What to produce:
Pull every line with the word "scores" out of the entries below.

Provided records:
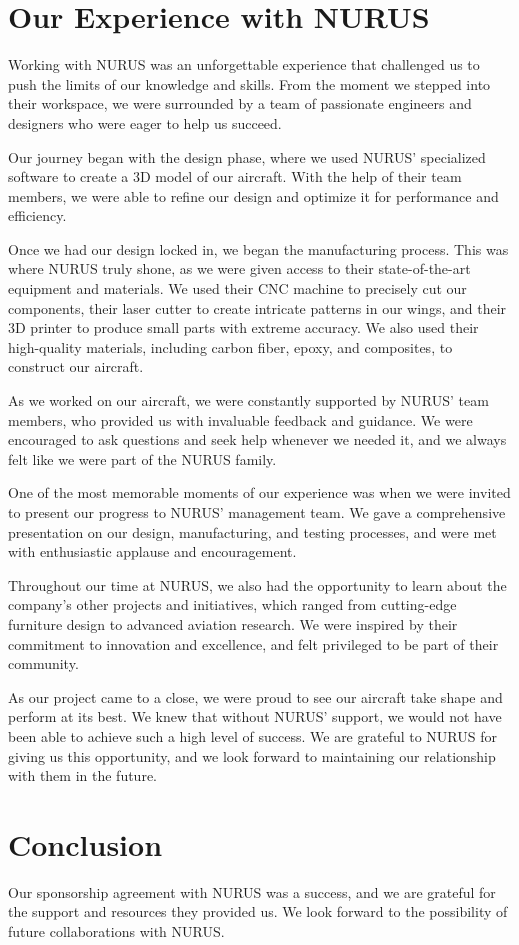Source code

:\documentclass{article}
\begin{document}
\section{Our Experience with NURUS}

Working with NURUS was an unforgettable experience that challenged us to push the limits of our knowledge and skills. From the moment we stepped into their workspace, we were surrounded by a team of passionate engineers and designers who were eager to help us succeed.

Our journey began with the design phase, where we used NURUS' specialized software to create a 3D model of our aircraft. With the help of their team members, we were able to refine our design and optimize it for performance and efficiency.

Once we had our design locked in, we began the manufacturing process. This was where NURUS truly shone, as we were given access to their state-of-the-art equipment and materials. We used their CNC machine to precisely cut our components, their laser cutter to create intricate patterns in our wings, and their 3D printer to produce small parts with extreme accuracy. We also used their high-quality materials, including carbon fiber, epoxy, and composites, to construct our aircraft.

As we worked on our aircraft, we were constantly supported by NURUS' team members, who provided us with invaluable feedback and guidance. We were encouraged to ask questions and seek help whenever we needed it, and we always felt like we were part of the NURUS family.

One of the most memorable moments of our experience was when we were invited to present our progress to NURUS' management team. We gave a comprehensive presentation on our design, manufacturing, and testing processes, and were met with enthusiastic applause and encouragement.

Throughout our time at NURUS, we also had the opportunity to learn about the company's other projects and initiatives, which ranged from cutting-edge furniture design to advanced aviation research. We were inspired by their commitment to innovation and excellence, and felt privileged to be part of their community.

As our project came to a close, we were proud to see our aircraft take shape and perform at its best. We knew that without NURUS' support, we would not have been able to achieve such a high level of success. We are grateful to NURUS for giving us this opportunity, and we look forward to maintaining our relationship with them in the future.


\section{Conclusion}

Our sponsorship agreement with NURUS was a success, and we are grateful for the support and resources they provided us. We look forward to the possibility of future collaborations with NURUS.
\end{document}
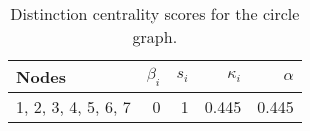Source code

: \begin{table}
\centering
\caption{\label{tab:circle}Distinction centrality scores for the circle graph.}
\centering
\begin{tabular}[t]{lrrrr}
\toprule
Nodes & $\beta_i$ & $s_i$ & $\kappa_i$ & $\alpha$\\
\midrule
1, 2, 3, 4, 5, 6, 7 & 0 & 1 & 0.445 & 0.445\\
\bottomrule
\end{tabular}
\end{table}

* * *

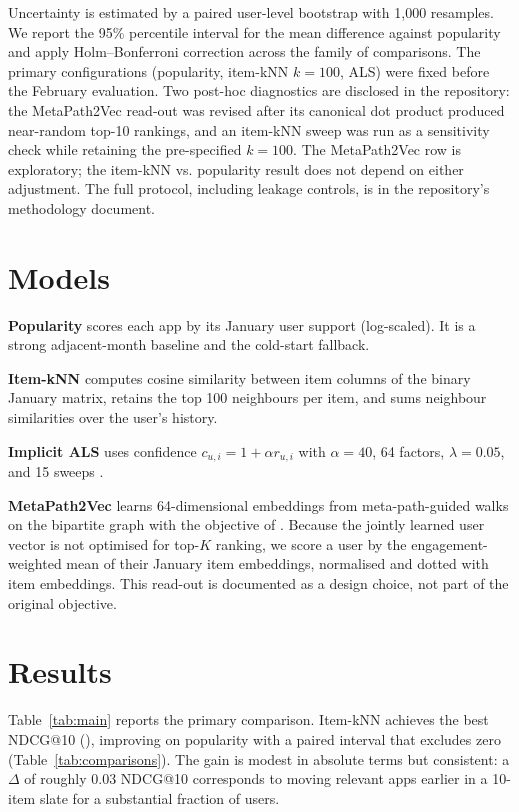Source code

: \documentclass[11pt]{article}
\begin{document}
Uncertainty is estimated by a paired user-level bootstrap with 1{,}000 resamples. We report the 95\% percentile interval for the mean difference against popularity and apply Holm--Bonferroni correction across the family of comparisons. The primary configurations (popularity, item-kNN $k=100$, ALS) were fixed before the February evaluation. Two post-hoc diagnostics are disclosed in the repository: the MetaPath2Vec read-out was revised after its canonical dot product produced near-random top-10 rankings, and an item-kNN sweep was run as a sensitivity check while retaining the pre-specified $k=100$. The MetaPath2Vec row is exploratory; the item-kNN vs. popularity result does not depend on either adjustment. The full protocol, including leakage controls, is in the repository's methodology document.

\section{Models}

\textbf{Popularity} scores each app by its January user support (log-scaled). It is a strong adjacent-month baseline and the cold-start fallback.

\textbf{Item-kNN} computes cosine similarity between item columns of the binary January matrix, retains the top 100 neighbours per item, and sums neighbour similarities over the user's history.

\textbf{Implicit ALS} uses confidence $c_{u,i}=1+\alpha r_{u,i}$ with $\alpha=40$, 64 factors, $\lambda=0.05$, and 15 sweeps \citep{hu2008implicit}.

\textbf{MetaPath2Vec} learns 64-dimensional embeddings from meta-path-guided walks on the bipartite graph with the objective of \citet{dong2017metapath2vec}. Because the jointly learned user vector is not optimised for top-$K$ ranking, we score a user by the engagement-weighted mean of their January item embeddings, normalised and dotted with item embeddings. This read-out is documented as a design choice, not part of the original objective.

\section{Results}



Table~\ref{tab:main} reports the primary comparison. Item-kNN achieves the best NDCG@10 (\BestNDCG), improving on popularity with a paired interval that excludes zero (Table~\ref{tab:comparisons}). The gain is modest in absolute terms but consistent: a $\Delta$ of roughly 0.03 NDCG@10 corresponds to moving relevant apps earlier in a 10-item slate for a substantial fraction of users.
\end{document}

Answer section:
\caption{\label{tab:circle}Distinction centrality scores for the circle graph.}
\textbf{Popularity} scores each app by its January user support (log-scaled). It is a strong adjacent-month baseline and the cold-start fallback.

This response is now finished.